**YOUR OBJECTIVE:**
Each line from the first line of the entries through the line holding "The filing service" is to be restated word for word; nothing else, and no picture, belongs in the answer.

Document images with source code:
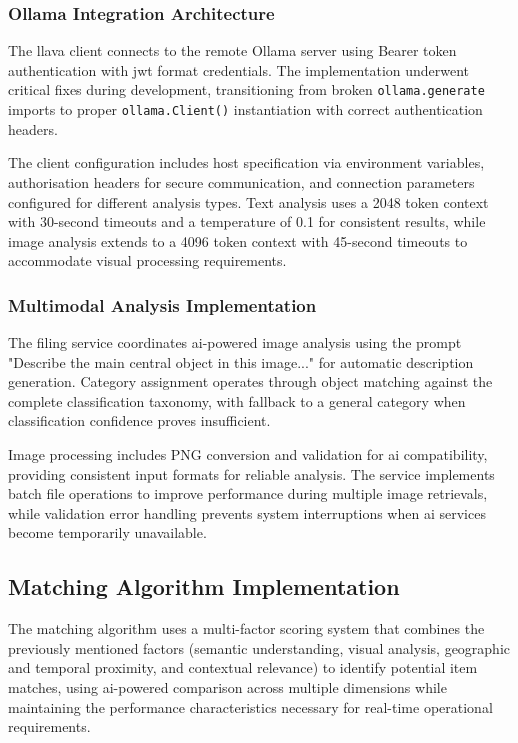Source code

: \subsubsection{Ollama Integration Architecture}

The \ac{llava} client connects to the remote Ollama server using Bearer token authentication with \ac{jwt} format credentials. The implementation underwent critical fixes during development, transitioning from broken \texttt{ollama.generate} imports to proper \texttt{ollama.Client()} instantiation with correct authentication headers.


The client configuration includes host specification via environment variables, authorisation headers for secure communication, and connection parameters configured for different analysis types. Text analysis uses a 2048 token context with 30-second timeouts and a temperature of 0.1 for consistent results, while image analysis extends to a 4096 token context with 45-second timeouts to accommodate visual processing requirements.

\subsubsection{Multimodal Analysis Implementation}

The filing service coordinates \ac{ai}-powered image analysis using the prompt "Describe the main central object in this image..." for automatic description generation. Category assignment operates through object matching against the complete classification taxonomy, with fallback to a general category when classification confidence proves insufficient.

Image processing includes PNG conversion and validation for \ac{ai} compatibility, providing consistent input formats for reliable analysis. The service implements batch file operations to improve performance during multiple image retrievals, while validation error handling prevents system interruptions when \ac{ai} services become temporarily unavailable.

\subsection{Matching Algorithm Implementation} \label{subsection:matching_algorithm}

The matching algorithm uses a multi-factor scoring system that combines the previously mentioned factors (semantic understanding, visual analysis, geographic and temporal proximity, and contextual relevance) to identify potential item matches, using \ac{ai}-powered comparison across multiple dimensions while maintaining the performance characteristics necessary for real-time operational requirements.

**OUTPUT FOR THIS EXERCISE:**
Source code

: \subsubsection{Ollama Integration Architecture}

The \ac{llava} client connects to the remote Ollama server using Bearer token authentication with \ac{jwt} format credentials. The implementation underwent critical fixes during development, transitioning from broken \texttt{ollama.generate} imports to proper \texttt{ollama.Client()} instantiation with correct authentication headers.


The client configuration includes host specification via environment variables, authorisation headers for secure communication, and connection parameters configured for different analysis types. Text analysis uses a 2048 token context with 30-second timeouts and a temperature of 0.1 for consistent results, while image analysis extends to a 4096 token context with 45-second timeouts to accommodate visual processing requirements.

\subsubsection{Multimodal Analysis Implementation}

The filing service coordinates \ac{ai}-powered image analysis using the prompt "Describe the main central object in this image..." for automatic description generation. Category assignment operates through object matching against the complete classification taxonomy, with fallback to a general category when classification confidence proves insufficient.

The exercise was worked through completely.